Yes, I know this is a public forum...but I'm so tired of Customer Service Insurance Reps telling us that they cant tell us how to bill or code (duh!) when requesting their preferences on modifier format when submitting 1) multiple injections, and 2) bilateral charges on the HCFA. I just got off the phone with MCD Nevada

Multiple injections = 1 line with units. I know there have been discussions before thruout the forum, but every single educational reference I've read always recommends that the billers lst call the insurance companies to inquire about modifier format preferences only to receive the typical response: "not being able to help with billing/coding issues". So if there are 3 separate injections, does the insurance company prefer one line with one unit, to be followed by 2 separate additional lines w/mod 59 or one line with 3 units and modifier 59 (depending on situation of course). Is not this a reasonable question?

Here's another one: bilateral billing preferences. MCD NEV: We're told to follow MCR guidelines. Then if we follow their guidelines we bill one unit with modifier 50. We do not need to utilize two lines with RT and LT and 1 unit for each? Oh, but it's ok to use modifier 51 for multiple procedures even if MCR doesn't? Can someone please define "consistency?"
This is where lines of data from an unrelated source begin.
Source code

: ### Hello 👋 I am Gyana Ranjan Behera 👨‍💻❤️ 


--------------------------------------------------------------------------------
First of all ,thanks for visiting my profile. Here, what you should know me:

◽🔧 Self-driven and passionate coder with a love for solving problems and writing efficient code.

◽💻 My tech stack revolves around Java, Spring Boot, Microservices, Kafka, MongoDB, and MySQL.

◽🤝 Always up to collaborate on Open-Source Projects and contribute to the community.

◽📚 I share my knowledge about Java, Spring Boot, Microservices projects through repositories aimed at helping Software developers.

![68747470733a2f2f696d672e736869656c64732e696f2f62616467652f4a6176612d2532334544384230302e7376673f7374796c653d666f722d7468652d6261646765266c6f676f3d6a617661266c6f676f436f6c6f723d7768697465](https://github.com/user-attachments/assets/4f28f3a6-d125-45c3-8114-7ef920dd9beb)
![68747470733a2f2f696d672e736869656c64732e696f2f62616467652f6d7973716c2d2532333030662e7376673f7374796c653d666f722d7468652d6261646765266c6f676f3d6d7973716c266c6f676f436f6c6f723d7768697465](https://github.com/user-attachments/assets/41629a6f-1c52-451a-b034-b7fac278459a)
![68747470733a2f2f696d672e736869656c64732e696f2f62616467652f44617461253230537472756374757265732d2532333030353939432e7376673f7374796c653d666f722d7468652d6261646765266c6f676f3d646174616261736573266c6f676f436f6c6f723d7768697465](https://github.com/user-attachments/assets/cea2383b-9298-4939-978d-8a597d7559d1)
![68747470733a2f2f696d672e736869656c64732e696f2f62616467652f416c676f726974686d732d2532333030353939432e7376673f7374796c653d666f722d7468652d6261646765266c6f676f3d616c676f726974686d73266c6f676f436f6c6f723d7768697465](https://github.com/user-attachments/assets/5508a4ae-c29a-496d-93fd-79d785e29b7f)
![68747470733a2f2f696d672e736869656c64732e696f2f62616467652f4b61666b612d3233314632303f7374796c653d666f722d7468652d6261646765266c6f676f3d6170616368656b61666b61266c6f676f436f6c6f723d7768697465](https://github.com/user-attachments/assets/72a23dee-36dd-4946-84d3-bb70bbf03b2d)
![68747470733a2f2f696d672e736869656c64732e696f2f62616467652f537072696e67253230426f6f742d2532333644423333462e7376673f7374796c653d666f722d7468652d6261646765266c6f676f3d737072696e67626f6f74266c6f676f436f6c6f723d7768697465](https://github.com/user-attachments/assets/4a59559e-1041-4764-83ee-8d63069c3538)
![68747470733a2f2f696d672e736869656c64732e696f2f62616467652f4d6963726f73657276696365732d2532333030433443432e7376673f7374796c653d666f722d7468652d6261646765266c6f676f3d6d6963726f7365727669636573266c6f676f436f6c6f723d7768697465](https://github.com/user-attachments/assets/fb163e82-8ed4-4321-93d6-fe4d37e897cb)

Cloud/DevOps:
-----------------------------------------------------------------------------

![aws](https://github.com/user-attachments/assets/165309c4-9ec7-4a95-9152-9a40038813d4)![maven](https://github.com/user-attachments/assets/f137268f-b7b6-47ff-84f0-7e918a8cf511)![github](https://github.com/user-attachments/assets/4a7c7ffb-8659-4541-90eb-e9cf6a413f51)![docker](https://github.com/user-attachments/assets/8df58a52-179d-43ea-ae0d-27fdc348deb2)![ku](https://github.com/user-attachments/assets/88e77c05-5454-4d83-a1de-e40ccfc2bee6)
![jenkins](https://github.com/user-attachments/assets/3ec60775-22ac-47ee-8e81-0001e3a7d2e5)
I requested a published document from MCD NEV to validate this information and the ensuing response was that my request was skating a fine line and this type of information is not supplied. So I gently pressed the rep to please follow up with written confirmation of the advice received. Nope, they won't do that either. How confusing can this get?

Again, I'm venting....but could someone could supply a blanket or generic statement as to how to ask an insurance company their preferences in submitting bilateral modifiers and the use of UNITS when billing multiple injections?

Hopefully any responses generated will be benefical to all. Sometimes I wish I could look at this thru the eyes of the insurance company in order to make the process more efficient. So if any of you have worked from that end, please share your thoughts!!!